[Saved data entries]
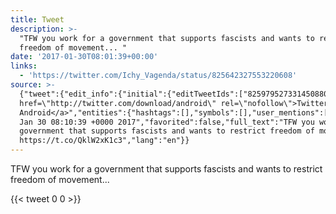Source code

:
 ```yaml
---
title: Tweet
description: >-
  "TFW you work for a government that supports fascists and wants to restrict
  freedom of movement... "
date: '2017-01-30T08:01:39+00:00'
links:
  - 'https://twitter.com/Ichy_Vagenda/status/825642327553220608'
source: >-
  {"tweet":{"edit_info":{"initial":{"editTweetIds":["825979527331450880"],"editableUntil":"2017-01-30T09:10:39.930Z","editsRemaining":"5","isEditEligible":true}},"retweeted":false,"source":"<a
  href=\"http://twitter.com/download/android\" rel=\"nofollow\">Twitter for
  Android</a>","entities":{"hashtags":[],"symbols":[],"user_mentions":[],"urls":[{"url":"https://t.co/QklW2xK1c3","expanded_url":"https://twitter.com/Ichy_Vagenda/status/825642327553220608","display_url":"twitter.com/Ichy_Vagenda/s…","indices":["98","121"]}]},"display_text_range":["0","121"],"favorite_count":"0","id_str":"825979527331450880","truncated":false,"retweet_count":"0","id":"825979527331450880","possibly_sensitive":false,"created_at":"Mon
  Jan 30 08:10:39 +0000 2017","favorited":false,"full_text":"TFW you work for a
  government that supports fascists and wants to restrict freedom of movement...
  https://t.co/QklW2xK1c3","lang":"en"}}
---
```

TFW you work for a government that supports fascists and wants to restrict freedom of movement... 
    
{{< tweet 0 0 >}}
    
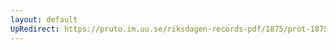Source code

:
 ```yaml
---
layout: default
UpRedirect: https://pruto.im.uu.se/riksdagen-records-pdf/1875/prot-1875--ak--024/prot-1875--ak--024_030.pdf
---
```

What you will do:
Without the pictures, give back every record precisely as shown.

Expected answer:
Source code

:
 ```yaml
---
title: Tweet
description: >-
  "TFW you work for a government that supports fascists and wants to restrict
  freedom of movement... "
date: '2017-01-30T08:01:39+00:00'
links:
  - 'https://twitter.com/Ichy_Vagenda/status/825642327553220608'
source: >-
  {"tweet":{"edit_info":{"initial":{"editTweetIds":["825979527331450880"],"editableUntil":"2017-01-30T09:10:39.930Z","editsRemaining":"5","isEditEligible":true}},"retweeted":false,"source":"<a
  href=\"http://twitter.com/download/android\" rel=\"nofollow\">Twitter for
  Android</a>","entities":{"hashtags":[],"symbols":[],"user_mentions":[],"urls":[{"url":"https://t.co/QklW2xK1c3","expanded_url":"https://twitter.com/Ichy_Vagenda/status/825642327553220608","display_url":"twitter.com/Ichy_Vagenda/s…","indices":["98","121"]}]},"display_text_range":["0","121"],"favorite_count":"0","id_str":"825979527331450880","truncated":false,"retweet_count":"0","id":"825979527331450880","possibly_sensitive":false,"created_at":"Mon
  Jan 30 08:10:39 +0000 2017","favorited":false,"full_text":"TFW you work for a
  government that supports fascists and wants to restrict freedom of movement...
  https://t.co/QklW2xK1c3","lang":"en"}}
---
```

TFW you work for a government that supports fascists and wants to restrict freedom of movement... 
    
{{< tweet 0 0 >}}
    
Source code

:
 ```yaml
---
layout: default
UpRedirect: https://pruto.im.uu.se/riksdagen-records-pdf/1875/prot-1875--ak--024/prot-1875--ak--024_030.pdf
---
```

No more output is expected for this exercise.